- [Task brief]
Please copy each line below that contains the string "subsubsection".

- [Records provided]
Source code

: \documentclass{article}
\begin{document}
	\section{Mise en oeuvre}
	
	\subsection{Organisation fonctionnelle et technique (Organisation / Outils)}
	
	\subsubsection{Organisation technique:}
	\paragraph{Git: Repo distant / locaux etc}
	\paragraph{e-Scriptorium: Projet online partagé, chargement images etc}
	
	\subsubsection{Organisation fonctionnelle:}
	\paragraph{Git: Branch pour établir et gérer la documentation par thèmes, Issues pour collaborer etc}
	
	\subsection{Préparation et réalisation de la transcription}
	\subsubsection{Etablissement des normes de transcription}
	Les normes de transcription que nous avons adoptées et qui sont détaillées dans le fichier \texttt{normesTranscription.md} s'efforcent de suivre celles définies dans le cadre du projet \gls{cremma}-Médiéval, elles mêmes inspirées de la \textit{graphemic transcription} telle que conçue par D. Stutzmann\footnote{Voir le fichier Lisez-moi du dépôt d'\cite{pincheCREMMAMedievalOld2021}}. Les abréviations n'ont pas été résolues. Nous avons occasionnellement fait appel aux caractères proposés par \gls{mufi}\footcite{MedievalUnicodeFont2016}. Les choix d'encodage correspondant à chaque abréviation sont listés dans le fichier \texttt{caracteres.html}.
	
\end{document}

...

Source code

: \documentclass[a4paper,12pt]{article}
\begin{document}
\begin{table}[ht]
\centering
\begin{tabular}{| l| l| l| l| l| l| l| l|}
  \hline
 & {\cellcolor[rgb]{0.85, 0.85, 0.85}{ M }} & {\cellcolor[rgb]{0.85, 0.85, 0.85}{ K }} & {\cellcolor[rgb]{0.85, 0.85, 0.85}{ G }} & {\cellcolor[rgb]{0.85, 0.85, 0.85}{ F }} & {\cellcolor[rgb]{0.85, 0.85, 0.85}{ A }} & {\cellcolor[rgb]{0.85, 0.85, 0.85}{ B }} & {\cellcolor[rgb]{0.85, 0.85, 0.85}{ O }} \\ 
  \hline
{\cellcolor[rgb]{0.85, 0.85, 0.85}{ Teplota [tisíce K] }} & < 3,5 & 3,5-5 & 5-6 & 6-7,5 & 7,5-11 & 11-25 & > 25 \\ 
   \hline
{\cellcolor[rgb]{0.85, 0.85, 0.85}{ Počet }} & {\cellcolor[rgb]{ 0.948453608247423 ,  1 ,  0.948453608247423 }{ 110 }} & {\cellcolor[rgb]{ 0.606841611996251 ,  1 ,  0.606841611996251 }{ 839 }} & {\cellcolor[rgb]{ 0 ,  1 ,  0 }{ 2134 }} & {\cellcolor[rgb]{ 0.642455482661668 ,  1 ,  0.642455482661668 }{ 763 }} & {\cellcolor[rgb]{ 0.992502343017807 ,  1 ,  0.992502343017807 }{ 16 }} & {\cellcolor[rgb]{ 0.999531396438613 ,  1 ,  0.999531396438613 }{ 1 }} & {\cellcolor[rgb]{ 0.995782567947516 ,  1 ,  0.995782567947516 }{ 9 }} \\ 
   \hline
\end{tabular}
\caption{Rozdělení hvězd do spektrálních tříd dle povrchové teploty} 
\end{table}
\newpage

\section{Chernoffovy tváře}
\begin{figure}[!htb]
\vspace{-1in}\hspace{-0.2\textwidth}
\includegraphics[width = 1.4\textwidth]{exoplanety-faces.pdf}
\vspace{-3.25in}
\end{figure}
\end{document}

- [Result below]
	\subsubsection{Organisation technique:}
	\subsubsection{Organisation fonctionnelle:}
	\subsubsection{Etablissement des normes de transcription}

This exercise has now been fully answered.